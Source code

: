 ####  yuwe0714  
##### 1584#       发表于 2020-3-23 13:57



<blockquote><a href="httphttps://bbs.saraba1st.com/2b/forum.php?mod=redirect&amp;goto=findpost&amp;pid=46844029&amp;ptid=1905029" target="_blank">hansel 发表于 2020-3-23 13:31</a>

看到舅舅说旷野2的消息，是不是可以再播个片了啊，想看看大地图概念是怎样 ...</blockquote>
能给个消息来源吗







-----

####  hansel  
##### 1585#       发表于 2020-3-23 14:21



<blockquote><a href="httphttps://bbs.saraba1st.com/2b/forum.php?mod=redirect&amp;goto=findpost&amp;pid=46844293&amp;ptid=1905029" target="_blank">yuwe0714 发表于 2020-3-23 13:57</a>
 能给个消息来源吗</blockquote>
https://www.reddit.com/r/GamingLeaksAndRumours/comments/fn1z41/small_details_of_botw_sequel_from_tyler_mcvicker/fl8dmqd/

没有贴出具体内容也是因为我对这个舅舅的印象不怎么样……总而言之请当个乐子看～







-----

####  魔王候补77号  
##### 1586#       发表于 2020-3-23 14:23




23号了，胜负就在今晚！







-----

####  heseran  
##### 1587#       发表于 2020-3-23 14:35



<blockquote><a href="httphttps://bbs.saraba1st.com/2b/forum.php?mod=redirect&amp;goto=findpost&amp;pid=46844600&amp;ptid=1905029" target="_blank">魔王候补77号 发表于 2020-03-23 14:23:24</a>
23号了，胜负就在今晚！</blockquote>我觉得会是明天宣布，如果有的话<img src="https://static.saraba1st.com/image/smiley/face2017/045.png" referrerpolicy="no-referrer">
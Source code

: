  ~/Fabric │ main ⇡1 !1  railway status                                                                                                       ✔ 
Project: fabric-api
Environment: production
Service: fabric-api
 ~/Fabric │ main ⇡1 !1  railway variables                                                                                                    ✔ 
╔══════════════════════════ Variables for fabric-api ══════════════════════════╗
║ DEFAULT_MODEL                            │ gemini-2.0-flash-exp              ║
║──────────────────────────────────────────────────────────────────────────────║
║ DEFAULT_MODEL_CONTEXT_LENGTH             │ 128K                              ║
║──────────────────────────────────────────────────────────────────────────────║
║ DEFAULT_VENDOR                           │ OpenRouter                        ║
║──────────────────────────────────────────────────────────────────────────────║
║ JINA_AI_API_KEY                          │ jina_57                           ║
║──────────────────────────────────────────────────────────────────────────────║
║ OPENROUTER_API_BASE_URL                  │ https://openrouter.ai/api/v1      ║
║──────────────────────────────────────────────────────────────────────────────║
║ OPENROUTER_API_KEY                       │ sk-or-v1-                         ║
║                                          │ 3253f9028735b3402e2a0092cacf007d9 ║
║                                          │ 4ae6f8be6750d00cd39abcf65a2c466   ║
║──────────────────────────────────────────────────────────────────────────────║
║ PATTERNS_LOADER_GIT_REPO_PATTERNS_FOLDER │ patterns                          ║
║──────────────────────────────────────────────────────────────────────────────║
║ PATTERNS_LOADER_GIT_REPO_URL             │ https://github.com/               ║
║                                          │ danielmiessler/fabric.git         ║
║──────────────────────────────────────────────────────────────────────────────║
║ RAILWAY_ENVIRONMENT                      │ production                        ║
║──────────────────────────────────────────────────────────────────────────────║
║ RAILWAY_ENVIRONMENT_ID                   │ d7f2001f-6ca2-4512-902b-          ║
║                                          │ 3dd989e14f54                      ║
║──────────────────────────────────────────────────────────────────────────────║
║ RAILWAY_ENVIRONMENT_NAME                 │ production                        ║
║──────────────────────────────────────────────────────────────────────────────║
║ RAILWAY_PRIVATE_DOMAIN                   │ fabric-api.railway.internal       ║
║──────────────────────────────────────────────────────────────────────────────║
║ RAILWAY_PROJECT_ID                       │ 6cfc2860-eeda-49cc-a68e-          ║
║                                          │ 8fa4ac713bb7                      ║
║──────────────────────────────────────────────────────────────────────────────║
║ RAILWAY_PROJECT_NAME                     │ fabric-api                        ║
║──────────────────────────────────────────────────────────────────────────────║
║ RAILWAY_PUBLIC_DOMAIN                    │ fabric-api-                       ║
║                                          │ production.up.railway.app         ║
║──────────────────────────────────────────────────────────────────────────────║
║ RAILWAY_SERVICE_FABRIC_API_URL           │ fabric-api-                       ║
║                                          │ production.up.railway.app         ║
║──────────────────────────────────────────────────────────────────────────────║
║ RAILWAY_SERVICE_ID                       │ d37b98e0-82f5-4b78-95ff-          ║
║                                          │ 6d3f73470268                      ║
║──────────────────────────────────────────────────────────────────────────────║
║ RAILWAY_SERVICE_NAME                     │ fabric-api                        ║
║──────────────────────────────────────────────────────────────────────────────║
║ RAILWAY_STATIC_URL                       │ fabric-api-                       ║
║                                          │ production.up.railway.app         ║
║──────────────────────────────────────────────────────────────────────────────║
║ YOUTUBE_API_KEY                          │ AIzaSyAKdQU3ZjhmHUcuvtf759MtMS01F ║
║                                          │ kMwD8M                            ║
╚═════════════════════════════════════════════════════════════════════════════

* [Task description]
Exact reproduction of every entry is needed.

* [Expected answer]
Source code

: ####  yuwe0714  
##### 1584#       发表于 2020-3-23 13:57



<blockquote><a href="httphttps://bbs.saraba1st.com/2b/forum.php?mod=redirect&amp;goto=findpost&amp;pid=46844029&amp;ptid=1905029" target="_blank">hansel 发表于 2020-3-23 13:31</a>

看到舅舅说旷野2的消息，是不是可以再播个片了啊，想看看大地图概念是怎样 ...</blockquote>
能给个消息来源吗







-----

####  hansel  
##### 1585#       发表于 2020-3-23 14:21



<blockquote><a href="httphttps://bbs.saraba1st.com/2b/forum.php?mod=redirect&amp;goto=findpost&amp;pid=46844293&amp;ptid=1905029" target="_blank">yuwe0714 发表于 2020-3-23 13:57</a>
 能给个消息来源吗</blockquote>
https://www.reddit.com/r/GamingLeaksAndRumours/comments/fn1z41/small_details_of_botw_sequel_from_tyler_mcvicker/fl8dmqd/

没有贴出具体内容也是因为我对这个舅舅的印象不怎么样……总而言之请当个乐子看～







-----

####  魔王候补77号  
##### 1586#       发表于 2020-3-23 14:23




23号了，胜负就在今晚！







-----

####  heseran  
##### 1587#       发表于 2020-3-23 14:35



<blockquote><a href="httphttps://bbs.saraba1st.com/2b/forum.php?mod=redirect&amp;goto=findpost&amp;pid=46844600&amp;ptid=1905029" target="_blank">魔王候补77号 发表于 2020-03-23 14:23:24</a>
23号了，胜负就在今晚！</blockquote>我觉得会是明天宣布，如果有的话<img src="https://static.saraba1st.com/image/smiley/face2017/045.png" referrerpolicy="no-referrer">
Source code

:  ~/Fabric │ main ⇡1 !1  railway status                                                                                                       ✔ 
Project: fabric-api
Environment: production
Service: fabric-api
 ~/Fabric │ main ⇡1 !1  railway variables                                                                                                    ✔ 
╔══════════════════════════ Variables for fabric-api ══════════════════════════╗
║ DEFAULT_MODEL                            │ gemini-2.0-flash-exp              ║
║──────────────────────────────────────────────────────────────────────────────║
║ DEFAULT_MODEL_CONTEXT_LENGTH             │ 128K                              ║
║──────────────────────────────────────────────────────────────────────────────║
║ DEFAULT_VENDOR                           │ OpenRouter                        ║
║──────────────────────────────────────────────────────────────────────────────║
║ JINA_AI_API_KEY                          │ jina_57                           ║
║──────────────────────────────────────────────────────────────────────────────║
║ OPENROUTER_API_BASE_URL                  │ https://openrouter.ai/api/v1      ║
║──────────────────────────────────────────────────────────────────────────────║
║ OPENROUTER_API_KEY                       │ sk-or-v1-                         ║
║                                          │ 3253f9028735b3402e2a0092cacf007d9 ║
║                                          │ 4ae6f8be6750d00cd39abcf65a2c466   ║
║──────────────────────────────────────────────────────────────────────────────║
║ PATTERNS_LOADER_GIT_REPO_PATTERNS_FOLDER │ patterns                          ║
║──────────────────────────────────────────────────────────────────────────────║
║ PATTERNS_LOADER_GIT_REPO_URL             │ https://github.com/               ║
║                                          │ danielmiessler/fabric.git         ║
║──────────────────────────────────────────────────────────────────────────────║
║ RAILWAY_ENVIRONMENT                      │ production                        ║
║──────────────────────────────────────────────────────────────────────────────║
║ RAILWAY_ENVIRONMENT_ID                   │ d7f2001f-6ca2-4512-902b-          ║
║                                          │ 3dd989e14f54                      ║
║──────────────────────────────────────────────────────────────────────────────║
║ RAILWAY_ENVIRONMENT_NAME                 │ production                        ║
║──────────────────────────────────────────────────────────────────────────────║
║ RAILWAY_PRIVATE_DOMAIN                   │ fabric-api.railway.internal       ║
║──────────────────────────────────────────────────────────────────────────────║
║ RAILWAY_PROJECT_ID                       │ 6cfc2860-eeda-49cc-a68e-          ║
║                                          │ 8fa4ac713bb7                      ║
║──────────────────────────────────────────────────────────────────────────────║
║ RAILWAY_PROJECT_NAME                     │ fabric-api                        ║
║──────────────────────────────────────────────────────────────────────────────║
║ RAILWAY_PUBLIC_DOMAIN                    │ fabric-api-                       ║
║                                          │ production.up.railway.app         ║
║──────────────────────────────────────────────────────────────────────────────║
║ RAILWAY_SERVICE_FABRIC_API_URL           │ fabric-api-                       ║
║                                          │ production.up.railway.app         ║
║──────────────────────────────────────────────────────────────────────────────║
║ RAILWAY_SERVICE_ID                       │ d37b98e0-82f5-4b78-95ff-          ║
║                                          │ 6d3f73470268                      ║
║──────────────────────────────────────────────────────────────────────────────║
║ RAILWAY_SERVICE_NAME                     │ fabric-api                        ║
║──────────────────────────────────────────────────────────────────────────────║
║ RAILWAY_STATIC_URL                       │ fabric-api-                       ║
║                                          │ production.up.railway.app         ║
║──────────────────────────────────────────────────────────────────────────────║
║ YOUTUBE_API_KEY                          │ AIzaSyAKdQU3ZjhmHUcuvtf759MtMS01F ║
║                                          │ kMwD8M                            ║
╚═════════════════════════════════════════════════════════════════════════════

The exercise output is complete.